Unverständnis und Wut herrschen nicht nur bei den Autofahrern. Oberbürgermeister Lutz Trümper (SPD) ist angesichts zahlreicher bei ihm eingehender Beschwerden fassungslos: "Es kann nicht sein, dass ein paar hundert Leute die ganze Stadt lahmlegen können. Das geht wirklich zu weit. Es müsste eine feste Demonstrationsroute festgelegt werden können und daran haben sich alle zu halten. Leider habe ich keinen Einfluss darauf, aber die Landespolitik sollte sich mit dem Problem beschäftigen."

Erst nach mehreren Stunden gibt die Polizei am Nachmittag die drei Brücken in Magdeburg wieder frei.
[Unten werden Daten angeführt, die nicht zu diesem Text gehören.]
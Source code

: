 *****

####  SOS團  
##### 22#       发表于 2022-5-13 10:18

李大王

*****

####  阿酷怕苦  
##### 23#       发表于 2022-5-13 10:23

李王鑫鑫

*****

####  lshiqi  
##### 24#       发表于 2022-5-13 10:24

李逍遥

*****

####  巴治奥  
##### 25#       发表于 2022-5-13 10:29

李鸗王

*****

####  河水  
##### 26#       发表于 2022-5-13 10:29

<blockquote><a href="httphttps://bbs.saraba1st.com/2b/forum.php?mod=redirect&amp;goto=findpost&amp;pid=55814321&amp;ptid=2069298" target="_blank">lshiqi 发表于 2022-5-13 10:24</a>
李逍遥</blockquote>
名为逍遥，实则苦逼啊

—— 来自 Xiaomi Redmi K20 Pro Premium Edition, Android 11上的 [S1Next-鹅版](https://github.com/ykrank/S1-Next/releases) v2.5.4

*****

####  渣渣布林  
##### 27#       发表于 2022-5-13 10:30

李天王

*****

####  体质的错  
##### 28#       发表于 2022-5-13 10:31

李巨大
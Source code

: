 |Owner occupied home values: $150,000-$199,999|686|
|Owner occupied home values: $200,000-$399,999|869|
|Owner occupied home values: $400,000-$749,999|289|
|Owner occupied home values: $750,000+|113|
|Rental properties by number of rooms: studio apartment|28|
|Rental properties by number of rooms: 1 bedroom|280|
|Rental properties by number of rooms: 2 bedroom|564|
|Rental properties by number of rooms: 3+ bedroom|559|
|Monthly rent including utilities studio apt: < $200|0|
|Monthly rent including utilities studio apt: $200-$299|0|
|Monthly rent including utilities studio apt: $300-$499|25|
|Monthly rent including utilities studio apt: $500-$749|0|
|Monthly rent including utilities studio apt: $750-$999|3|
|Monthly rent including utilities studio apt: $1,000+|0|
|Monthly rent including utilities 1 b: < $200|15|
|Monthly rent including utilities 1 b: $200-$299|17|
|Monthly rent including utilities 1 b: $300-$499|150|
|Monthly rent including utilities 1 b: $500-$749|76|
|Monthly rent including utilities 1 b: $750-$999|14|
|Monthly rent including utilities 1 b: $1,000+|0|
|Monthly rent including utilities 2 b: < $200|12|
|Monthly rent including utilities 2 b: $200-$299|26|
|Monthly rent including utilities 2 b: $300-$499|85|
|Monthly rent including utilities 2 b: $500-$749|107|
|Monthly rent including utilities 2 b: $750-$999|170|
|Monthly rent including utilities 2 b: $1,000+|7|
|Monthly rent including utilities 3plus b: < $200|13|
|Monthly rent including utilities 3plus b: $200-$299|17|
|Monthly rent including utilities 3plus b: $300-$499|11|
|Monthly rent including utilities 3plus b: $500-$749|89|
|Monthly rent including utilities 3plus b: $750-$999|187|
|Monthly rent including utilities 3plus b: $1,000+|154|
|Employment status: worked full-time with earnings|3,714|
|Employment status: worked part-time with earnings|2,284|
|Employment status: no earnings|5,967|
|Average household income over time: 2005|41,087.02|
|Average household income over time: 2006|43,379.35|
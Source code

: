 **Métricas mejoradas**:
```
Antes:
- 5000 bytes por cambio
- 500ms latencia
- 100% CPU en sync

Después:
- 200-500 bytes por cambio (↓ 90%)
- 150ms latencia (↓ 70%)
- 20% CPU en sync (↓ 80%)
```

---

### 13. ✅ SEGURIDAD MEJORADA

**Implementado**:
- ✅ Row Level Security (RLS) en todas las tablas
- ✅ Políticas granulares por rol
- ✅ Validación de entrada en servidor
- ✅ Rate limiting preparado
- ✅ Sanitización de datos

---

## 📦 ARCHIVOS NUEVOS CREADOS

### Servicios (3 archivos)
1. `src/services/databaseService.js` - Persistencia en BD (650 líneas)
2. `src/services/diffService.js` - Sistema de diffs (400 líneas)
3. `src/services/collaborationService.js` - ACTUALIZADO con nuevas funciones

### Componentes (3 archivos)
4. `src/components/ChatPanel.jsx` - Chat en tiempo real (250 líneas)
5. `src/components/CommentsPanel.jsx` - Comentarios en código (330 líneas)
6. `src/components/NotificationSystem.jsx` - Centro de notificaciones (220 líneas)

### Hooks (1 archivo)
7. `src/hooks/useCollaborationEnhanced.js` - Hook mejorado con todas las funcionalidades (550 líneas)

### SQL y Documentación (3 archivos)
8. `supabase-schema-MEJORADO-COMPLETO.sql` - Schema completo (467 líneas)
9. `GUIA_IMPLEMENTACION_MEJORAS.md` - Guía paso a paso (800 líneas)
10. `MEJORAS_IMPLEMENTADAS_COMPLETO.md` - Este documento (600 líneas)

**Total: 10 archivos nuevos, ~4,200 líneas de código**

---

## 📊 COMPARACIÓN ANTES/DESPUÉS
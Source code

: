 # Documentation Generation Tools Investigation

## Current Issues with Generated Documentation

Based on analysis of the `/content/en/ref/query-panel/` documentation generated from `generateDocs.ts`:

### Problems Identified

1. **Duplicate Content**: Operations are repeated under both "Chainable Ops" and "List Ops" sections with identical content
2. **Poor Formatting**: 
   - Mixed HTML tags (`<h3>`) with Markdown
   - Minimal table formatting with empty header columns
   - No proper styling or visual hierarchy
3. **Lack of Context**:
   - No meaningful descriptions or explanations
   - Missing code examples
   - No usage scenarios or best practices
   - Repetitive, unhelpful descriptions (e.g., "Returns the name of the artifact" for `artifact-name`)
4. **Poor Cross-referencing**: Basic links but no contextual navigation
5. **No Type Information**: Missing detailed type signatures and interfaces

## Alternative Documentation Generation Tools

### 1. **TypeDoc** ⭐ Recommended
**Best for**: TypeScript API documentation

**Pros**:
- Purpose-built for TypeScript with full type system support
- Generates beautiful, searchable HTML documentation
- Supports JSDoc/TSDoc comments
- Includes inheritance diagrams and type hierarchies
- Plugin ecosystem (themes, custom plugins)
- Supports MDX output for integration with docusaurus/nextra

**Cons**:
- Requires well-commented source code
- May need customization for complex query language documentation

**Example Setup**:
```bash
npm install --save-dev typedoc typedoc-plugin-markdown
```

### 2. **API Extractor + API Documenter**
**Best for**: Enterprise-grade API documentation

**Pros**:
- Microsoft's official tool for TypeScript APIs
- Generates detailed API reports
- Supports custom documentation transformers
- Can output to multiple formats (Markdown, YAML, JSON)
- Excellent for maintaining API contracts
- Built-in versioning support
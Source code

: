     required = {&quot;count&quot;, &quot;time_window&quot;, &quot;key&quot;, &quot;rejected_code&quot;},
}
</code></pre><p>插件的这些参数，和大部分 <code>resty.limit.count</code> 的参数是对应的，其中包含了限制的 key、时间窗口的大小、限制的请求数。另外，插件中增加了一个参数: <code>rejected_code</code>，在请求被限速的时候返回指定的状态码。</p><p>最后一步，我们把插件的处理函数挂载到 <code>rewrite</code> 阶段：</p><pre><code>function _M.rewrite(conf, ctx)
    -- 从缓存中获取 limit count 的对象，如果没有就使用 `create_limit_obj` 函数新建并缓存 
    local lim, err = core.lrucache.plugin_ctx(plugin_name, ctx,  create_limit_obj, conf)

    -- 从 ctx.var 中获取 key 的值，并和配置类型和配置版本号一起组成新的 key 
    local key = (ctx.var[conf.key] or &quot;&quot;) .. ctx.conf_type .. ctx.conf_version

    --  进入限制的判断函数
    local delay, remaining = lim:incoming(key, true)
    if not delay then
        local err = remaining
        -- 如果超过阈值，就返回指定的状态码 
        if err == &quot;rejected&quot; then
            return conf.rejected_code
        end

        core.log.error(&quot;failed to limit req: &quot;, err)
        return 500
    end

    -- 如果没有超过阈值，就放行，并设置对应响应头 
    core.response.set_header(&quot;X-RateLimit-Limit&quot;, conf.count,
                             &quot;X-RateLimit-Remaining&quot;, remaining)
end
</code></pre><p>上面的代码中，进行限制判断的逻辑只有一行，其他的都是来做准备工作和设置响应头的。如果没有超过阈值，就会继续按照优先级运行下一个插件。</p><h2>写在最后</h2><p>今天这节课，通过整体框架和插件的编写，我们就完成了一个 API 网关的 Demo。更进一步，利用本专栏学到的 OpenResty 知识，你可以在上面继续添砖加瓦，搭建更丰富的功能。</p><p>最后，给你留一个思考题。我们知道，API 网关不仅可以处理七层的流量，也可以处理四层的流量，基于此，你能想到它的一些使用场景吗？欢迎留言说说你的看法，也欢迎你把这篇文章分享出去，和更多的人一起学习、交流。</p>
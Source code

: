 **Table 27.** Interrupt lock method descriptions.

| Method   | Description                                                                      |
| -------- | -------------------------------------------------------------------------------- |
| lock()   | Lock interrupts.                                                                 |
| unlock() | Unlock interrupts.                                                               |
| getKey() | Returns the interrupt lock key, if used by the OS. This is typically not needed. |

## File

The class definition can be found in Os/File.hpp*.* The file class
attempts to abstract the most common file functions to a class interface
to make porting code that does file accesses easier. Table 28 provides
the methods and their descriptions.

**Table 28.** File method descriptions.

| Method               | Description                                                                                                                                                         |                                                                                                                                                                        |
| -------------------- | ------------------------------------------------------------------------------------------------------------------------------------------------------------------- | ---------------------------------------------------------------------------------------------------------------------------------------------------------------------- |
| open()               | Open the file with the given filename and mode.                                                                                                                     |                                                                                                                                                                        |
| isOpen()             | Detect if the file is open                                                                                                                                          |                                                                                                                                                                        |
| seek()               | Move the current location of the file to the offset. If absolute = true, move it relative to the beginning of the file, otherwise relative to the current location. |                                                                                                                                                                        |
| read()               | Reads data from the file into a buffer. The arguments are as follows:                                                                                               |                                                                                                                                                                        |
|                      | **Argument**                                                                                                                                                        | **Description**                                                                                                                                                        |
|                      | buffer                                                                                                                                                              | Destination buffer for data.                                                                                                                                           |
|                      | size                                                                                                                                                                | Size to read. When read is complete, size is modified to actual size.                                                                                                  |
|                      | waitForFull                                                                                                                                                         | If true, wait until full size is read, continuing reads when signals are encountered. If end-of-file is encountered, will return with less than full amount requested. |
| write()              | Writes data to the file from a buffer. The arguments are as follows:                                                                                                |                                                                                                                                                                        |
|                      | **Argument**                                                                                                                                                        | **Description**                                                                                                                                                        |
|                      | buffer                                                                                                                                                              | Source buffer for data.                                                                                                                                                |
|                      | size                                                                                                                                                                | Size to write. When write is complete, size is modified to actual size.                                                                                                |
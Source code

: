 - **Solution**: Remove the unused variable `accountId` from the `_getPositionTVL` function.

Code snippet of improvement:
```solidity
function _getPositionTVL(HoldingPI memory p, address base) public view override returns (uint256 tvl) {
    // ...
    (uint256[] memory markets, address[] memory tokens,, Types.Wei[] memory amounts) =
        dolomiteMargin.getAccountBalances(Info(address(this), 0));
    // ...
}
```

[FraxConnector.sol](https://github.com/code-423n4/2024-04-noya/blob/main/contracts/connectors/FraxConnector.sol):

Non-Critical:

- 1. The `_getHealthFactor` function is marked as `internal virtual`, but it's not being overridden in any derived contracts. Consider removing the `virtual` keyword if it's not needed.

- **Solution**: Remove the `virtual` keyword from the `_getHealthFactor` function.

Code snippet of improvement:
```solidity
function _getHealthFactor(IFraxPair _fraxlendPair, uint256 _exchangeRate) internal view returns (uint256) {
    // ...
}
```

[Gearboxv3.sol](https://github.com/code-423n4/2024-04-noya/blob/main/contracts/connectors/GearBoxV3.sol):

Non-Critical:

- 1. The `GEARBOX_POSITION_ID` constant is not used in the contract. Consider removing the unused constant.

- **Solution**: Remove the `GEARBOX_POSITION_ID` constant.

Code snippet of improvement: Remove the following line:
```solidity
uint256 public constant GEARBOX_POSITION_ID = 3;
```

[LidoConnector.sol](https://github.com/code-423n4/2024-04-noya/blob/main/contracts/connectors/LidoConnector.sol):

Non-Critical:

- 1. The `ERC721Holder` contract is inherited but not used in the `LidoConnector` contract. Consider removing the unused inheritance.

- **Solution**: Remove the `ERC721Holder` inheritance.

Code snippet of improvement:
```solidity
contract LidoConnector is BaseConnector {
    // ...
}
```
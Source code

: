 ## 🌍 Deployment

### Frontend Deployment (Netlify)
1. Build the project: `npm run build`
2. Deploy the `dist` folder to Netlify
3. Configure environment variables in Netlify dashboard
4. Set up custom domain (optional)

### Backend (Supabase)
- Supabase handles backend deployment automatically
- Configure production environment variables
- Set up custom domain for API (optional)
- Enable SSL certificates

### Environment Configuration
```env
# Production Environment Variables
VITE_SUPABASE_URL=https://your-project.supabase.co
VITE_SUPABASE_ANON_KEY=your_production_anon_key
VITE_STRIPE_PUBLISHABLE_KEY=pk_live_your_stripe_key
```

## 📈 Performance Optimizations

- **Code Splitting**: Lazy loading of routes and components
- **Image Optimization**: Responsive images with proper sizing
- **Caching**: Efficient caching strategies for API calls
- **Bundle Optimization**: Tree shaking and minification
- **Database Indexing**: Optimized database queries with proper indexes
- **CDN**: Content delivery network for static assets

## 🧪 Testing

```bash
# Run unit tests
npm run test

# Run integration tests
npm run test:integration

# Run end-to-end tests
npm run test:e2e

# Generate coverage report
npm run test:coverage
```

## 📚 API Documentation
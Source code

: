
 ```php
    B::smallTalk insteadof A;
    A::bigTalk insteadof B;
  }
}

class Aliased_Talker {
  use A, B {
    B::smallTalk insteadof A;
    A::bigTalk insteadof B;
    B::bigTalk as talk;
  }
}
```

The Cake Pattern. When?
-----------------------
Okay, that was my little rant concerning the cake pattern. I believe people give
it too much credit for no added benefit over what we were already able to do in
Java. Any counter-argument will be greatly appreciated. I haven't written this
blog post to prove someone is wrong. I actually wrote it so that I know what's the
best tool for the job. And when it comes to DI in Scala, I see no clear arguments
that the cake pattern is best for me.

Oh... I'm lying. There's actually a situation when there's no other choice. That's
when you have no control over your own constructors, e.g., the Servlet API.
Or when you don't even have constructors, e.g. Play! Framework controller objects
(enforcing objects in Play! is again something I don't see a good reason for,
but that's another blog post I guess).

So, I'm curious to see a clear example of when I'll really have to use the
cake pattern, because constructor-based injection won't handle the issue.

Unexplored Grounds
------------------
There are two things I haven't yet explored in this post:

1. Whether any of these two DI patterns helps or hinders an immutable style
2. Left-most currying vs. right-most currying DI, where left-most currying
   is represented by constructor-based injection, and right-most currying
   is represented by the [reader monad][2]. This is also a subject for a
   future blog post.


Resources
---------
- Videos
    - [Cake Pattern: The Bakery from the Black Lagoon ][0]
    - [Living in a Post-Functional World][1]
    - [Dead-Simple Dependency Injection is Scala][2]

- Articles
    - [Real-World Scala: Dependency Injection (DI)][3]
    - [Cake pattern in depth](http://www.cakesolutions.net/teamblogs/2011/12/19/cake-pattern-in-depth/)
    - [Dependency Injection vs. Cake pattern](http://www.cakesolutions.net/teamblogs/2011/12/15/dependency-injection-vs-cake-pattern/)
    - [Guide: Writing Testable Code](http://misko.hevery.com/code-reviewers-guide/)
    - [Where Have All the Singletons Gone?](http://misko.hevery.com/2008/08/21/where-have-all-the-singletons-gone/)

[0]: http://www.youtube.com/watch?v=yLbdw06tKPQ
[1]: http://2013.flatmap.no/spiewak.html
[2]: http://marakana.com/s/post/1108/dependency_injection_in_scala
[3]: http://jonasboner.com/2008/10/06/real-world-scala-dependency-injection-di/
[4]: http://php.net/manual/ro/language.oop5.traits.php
Dann steht fest, dass die Rechtsradikalen gar nicht im Osten der Stadt, sondern im Süden marschieren sollen. Romy Gürtler, Sprecherin der Bundespolizei: "Die Bahn hat nach den Blockaden auf der Eisenbahnbrücke einen Sonderzug in den Süden der Stadt eingesetzt."

Das Katz- und Mausspiel mit der Polizei geht weiter, kreuz und quer durch die Stadt. Gesamteinsatzleiter Tom-Oliver Langhans erklärt später: "Es gab sehr viele Spontandemonstrationen und veränderte Marschrouten, so dass es für uns ein sehr schweres Agieren war." Zu den Brückensperrungen sagte er, dass dies noch einer internen Auswertung bedürfe.

Am Neustädter und am Sudenburger Bahnhof gibt es die schwersten Zusammenstöße von Gegendemonstranten des Aufmarsches und der Polizei. "Hier gab es auch die meisten durch Steinwürfe und Flaschen verletzten Polizisten", sagt später Polizeisprecherin Beatrix Mertens. Die zersplitterten Gruppen liefern sich ein Katz- und Mausspiel mit der Polizei.

Zum Zeitpunkt der ersten Zusammenstöße ist der Rechtenaufmarsch im südlichen Stadtteil Reform in der Schilfbreite noch gar nicht gestartet.

Als sie sich doch gegen 15.30 Uhr formieren, steht der Aufzug nach nur wenigen Minuten. Eine friedliche Sitzblockade ist im Weg. Unter ihnen ist auch Linke-Landesvorsitzende Birke Bull. Die Beamten entschließen sich, die etwa 40 Demonstranten sitzen zu lassen und die Neonazis an ihnen vorbeizuführen. Es gibt dort keine Ausschreitungen. Auch während des gesamten Marsches gibt es vom Straßenrand aus immer wieder Protestrufe und Pfeifkonzerte. Erst nach Einbruch der Dunkelheit ist alles vorbei.